Moreover, the record of peace among democracies is not without its asterisks. As the neorealist scholar Kenneth N. Waltz has noted, Germany on the eve of the First World War was, by the standards of the day, "democratic." German "militarism" in the late 19th century was not an authoritarian imposition on the German people but something they and their elected representatives supported--as indeed going to war in 1914 was popular in Britain as well. Reclassifying a country as "nondemocratic" because it has chosen to make war on a democracy is a temptation to which the "democratic peace" thesis may give rise.

Young democracies also pose problems; for example, Ecuador (less than three years democratic) and Peru (less than one year) went to war in 1981. The Kargil war between India and Pakistan in 1999 exemplifies another category of exception: India's democratic bona fides are beyond challenge, but Pakistan, though it had had a democratically elected president and a civilian government since 1988, was a distinctly illiberal democracy. Indeed,

Pakistan's current ruler, Pervez Musharraf, took power in a military coup within a few months of the war's end. And there are other objections: Critics of the democratic peace thesis often advance the argument that the number of instances on which to base generalizations is small.

The Bush administration, of course, has invested heavily in the idea of the beneficial effects of democracy. As the president put it in his second inaugural address, "It is the policy of the United States to seek and support the growth of democratic movements and institutions in every nation and culture, with the ultimate goal of ending tyranny in our world." Bush pointed to two reasons for this policy, one metaphysical ("no one is fit to be a master, and no one deserves to be a slave") and one practical: "as long as whole regions of the world simmer in resentment and tyranny--prone to ideologies that feed hatred and excuse murder--violence will gather, and multiply in destructive power, and cross the most defended borders, and raise a mortal threat." Now, one can agree with the metaphysical claim, and even with the long-term prognosis--as well as the inescapable fact that there is no way to get to the long term except via the short term--without relinquishing reasonable qualms about who might be empowered by free elections in the short run.

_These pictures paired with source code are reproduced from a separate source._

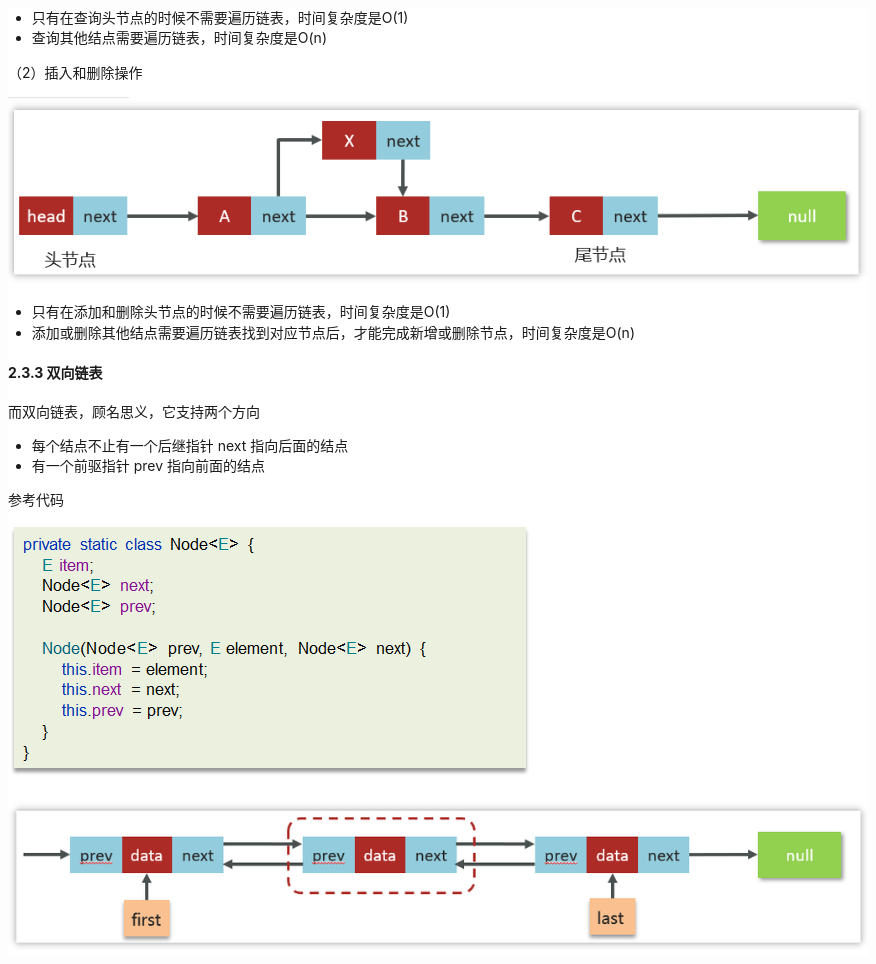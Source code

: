- 只有在查询头节点的时候不需要遍历链表，时间复杂度是O(1)
- 查询其他结点需要遍历链表，时间复杂度是O(n)

（2）插入和删除操作

![img](../pic/Java%E9%9B%86%E5%90%88%E8%AF%A6%E8%A7%A3/1691656904270-1b54c01b-8175-40ee-9083-5f9dfa0e436e.png)

- 只有在添加和删除头节点的时候不需要遍历链表，时间复杂度是O(1)
- 添加或删除其他结点需要遍历链表找到对应节点后，才能完成新增或删除节点，时间复杂度是O(n)

#### 2.3.3 双向链表

而双向链表，顾名思义，它支持两个方向

- 每个结点不止有一个后继指针 next 指向后面的结点
- 有一个前驱指针 prev 指向前面的结点

参考代码

![img](../pic/Java%E9%9B%86%E5%90%88%E8%AF%A6%E8%A7%A3/1691656904273-ae9abdd9-7880-4e71-830b-b753fd0f10d5.png)

![img](../pic/Java%E9%9B%86%E5%90%88%E8%AF%A6%E8%A7%A3/1691656904293-56f45624-8622-467c-a96c-45b64fcbc9be.png)
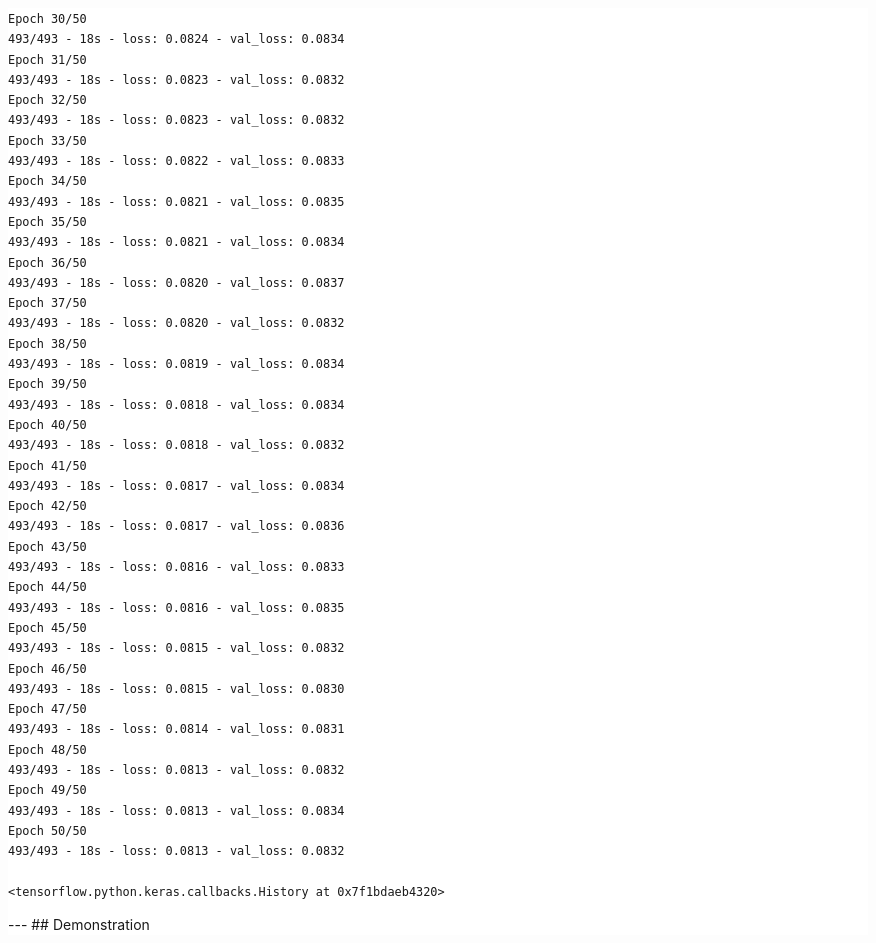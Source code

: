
 ```
Epoch 30/50
493/493 - 18s - loss: 0.0824 - val_loss: 0.0834
Epoch 31/50
493/493 - 18s - loss: 0.0823 - val_loss: 0.0832
Epoch 32/50
493/493 - 18s - loss: 0.0823 - val_loss: 0.0832
Epoch 33/50
493/493 - 18s - loss: 0.0822 - val_loss: 0.0833
Epoch 34/50
493/493 - 18s - loss: 0.0821 - val_loss: 0.0835
Epoch 35/50
493/493 - 18s - loss: 0.0821 - val_loss: 0.0834
Epoch 36/50
493/493 - 18s - loss: 0.0820 - val_loss: 0.0837
Epoch 37/50
493/493 - 18s - loss: 0.0820 - val_loss: 0.0832
Epoch 38/50
493/493 - 18s - loss: 0.0819 - val_loss: 0.0834
Epoch 39/50
493/493 - 18s - loss: 0.0818 - val_loss: 0.0834
Epoch 40/50
493/493 - 18s - loss: 0.0818 - val_loss: 0.0832
Epoch 41/50
493/493 - 18s - loss: 0.0817 - val_loss: 0.0834
Epoch 42/50
493/493 - 18s - loss: 0.0817 - val_loss: 0.0836
Epoch 43/50
493/493 - 18s - loss: 0.0816 - val_loss: 0.0833
Epoch 44/50
493/493 - 18s - loss: 0.0816 - val_loss: 0.0835
Epoch 45/50
493/493 - 18s - loss: 0.0815 - val_loss: 0.0832
Epoch 46/50
493/493 - 18s - loss: 0.0815 - val_loss: 0.0830
Epoch 47/50
493/493 - 18s - loss: 0.0814 - val_loss: 0.0831
Epoch 48/50
493/493 - 18s - loss: 0.0813 - val_loss: 0.0832
Epoch 49/50
493/493 - 18s - loss: 0.0813 - val_loss: 0.0834
Epoch 50/50
493/493 - 18s - loss: 0.0813 - val_loss: 0.0832

<tensorflow.python.keras.callbacks.History at 0x7f1bdaeb4320>

```
</div>
---
## Demonstration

But for all the imperfections of a thesis claiming that democracies do not go to war with each other, we are left with one big and inescapable fact: A large number of mature, liberal democracies have no intention whatsoever of going to war with each other, not now, not ever. Such disputes as arise among them, they will settle by peaceful means. And one of the reasons they will be able to settle disputes peacefully is that they have learned they have no "vital interests" that conflict. That's no small thing historically.